### Data section:
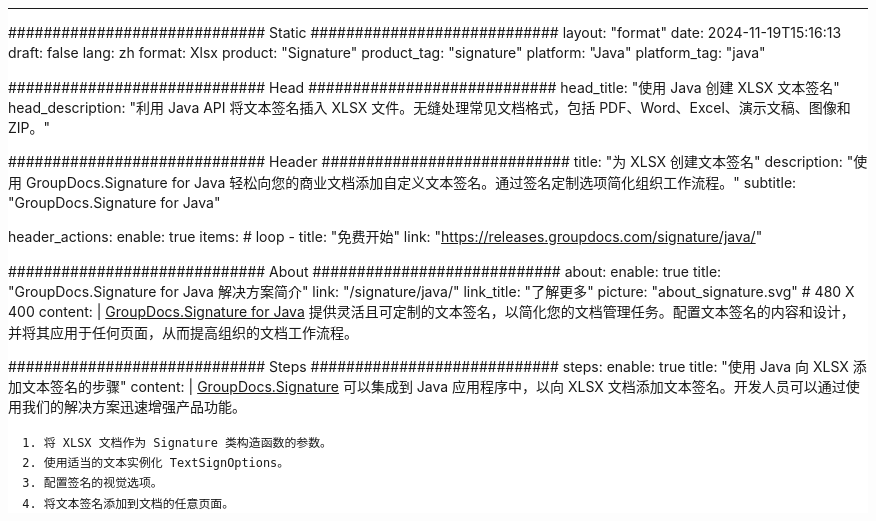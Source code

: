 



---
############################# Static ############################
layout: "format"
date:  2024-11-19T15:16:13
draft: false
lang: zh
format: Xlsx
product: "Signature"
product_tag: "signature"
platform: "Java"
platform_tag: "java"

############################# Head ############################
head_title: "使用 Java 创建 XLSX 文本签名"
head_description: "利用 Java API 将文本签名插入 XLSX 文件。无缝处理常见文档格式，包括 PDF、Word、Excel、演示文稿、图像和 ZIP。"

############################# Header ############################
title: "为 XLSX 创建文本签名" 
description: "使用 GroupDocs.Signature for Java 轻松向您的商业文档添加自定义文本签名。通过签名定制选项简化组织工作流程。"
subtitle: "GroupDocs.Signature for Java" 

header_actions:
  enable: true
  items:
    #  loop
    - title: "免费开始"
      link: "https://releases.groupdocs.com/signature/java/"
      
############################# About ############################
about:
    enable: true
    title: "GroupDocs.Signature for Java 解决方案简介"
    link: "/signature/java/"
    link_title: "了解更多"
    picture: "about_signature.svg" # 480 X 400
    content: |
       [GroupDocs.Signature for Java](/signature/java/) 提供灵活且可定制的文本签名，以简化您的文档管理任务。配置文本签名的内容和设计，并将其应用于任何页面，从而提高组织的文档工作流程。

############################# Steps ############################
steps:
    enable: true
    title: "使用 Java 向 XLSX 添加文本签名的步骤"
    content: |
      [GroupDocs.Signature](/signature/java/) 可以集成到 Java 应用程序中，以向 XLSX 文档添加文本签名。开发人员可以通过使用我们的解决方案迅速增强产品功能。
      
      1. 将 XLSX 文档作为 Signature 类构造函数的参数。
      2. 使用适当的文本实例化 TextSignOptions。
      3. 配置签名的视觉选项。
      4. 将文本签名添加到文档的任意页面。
* * *
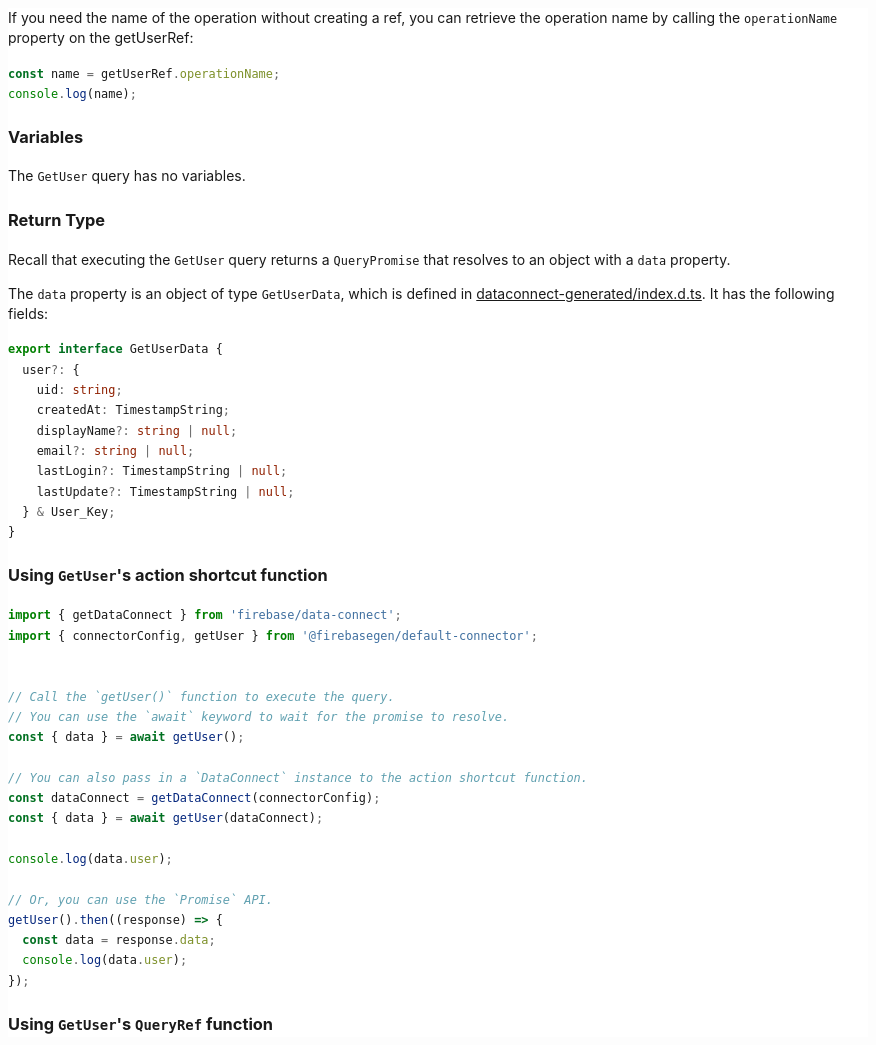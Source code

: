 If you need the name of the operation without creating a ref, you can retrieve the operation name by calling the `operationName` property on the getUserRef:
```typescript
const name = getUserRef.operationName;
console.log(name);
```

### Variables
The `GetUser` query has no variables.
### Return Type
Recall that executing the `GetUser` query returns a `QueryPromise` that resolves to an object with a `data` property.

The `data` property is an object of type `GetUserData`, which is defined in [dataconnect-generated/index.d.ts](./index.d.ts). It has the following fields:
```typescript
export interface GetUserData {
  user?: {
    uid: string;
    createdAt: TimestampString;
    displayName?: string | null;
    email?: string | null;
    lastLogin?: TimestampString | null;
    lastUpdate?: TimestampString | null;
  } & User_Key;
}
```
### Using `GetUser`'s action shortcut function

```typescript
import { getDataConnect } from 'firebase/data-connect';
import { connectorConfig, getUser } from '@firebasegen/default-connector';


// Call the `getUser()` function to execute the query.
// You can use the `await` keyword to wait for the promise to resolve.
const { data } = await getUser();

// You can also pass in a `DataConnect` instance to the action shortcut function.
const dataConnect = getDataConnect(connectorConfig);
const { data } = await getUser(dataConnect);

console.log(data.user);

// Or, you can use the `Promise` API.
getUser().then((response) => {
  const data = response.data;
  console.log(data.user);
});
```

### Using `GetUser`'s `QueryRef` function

### Task prompt:
State, as a bare number, how many lines of the records above include "const".

### Expected answer:
5